++++ The input
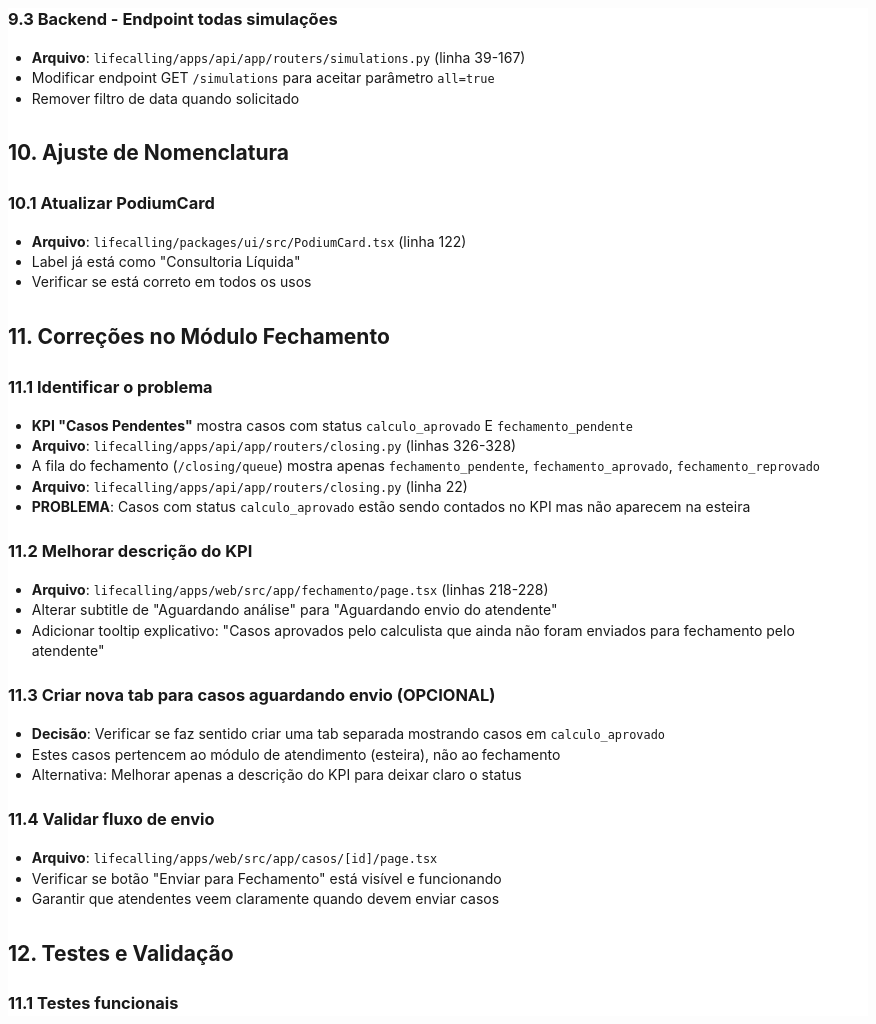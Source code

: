 ### 9.3 Backend - Endpoint todas simulações

- **Arquivo**: `lifecalling/apps/api/app/routers/simulations.py` (linha 39-167)
- Modificar endpoint GET `/simulations` para aceitar parâmetro `all=true`
- Remover filtro de data quando solicitado

## 10. Ajuste de Nomenclatura

### 10.1 Atualizar PodiumCard

- **Arquivo**: `lifecalling/packages/ui/src/PodiumCard.tsx` (linha 122)
- Label já está como "Consultoria Líquida"
- Verificar se está correto em todos os usos

## 11. Correções no Módulo Fechamento

### 11.1 Identificar o problema

- **KPI "Casos Pendentes"** mostra casos com status `calculo_aprovado` E `fechamento_pendente`
- **Arquivo**: `lifecalling/apps/api/app/routers/closing.py` (linhas 326-328)
- A fila do fechamento (`/closing/queue`) mostra apenas `fechamento_pendente`, `fechamento_aprovado`, `fechamento_reprovado`
- **Arquivo**: `lifecalling/apps/api/app/routers/closing.py` (linha 22)
- **PROBLEMA**: Casos com status `calculo_aprovado` estão sendo contados no KPI mas não aparecem na esteira

### 11.2 Melhorar descrição do KPI

- **Arquivo**: `lifecalling/apps/web/src/app/fechamento/page.tsx` (linhas 218-228)
- Alterar subtitle de "Aguardando análise" para "Aguardando envio do atendente"
- Adicionar tooltip explicativo: "Casos aprovados pelo calculista que ainda não foram enviados para fechamento pelo atendente"

### 11.3 Criar nova tab para casos aguardando envio (OPCIONAL)

- **Decisão**: Verificar se faz sentido criar uma tab separada mostrando casos em `calculo_aprovado`
- Estes casos pertencem ao módulo de atendimento (esteira), não ao fechamento
- Alternativa: Melhorar apenas a descrição do KPI para deixar claro o status

### 11.4 Validar fluxo de envio

- **Arquivo**: `lifecalling/apps/web/src/app/casos/[id]/page.tsx`
- Verificar se botão "Enviar para Fechamento" está visível e funcionando
- Garantir que atendentes veem claramente quando devem enviar casos

## 12. Testes e Validação

### 11.1 Testes funcionais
++++++++
Copy each line of the data above that holds "closing".

- **Arquivo**: `lifecalling/apps/api/app/routers/closing.py` (linhas 326-328)
- A fila do fechamento (`/closing/queue`) mostra apenas `fechamento_pendente`, `fechamento_aprovado`, `fechamento_reprovado`
- **Arquivo**: `lifecalling/apps/api/app/routers/closing.py` (linha 22)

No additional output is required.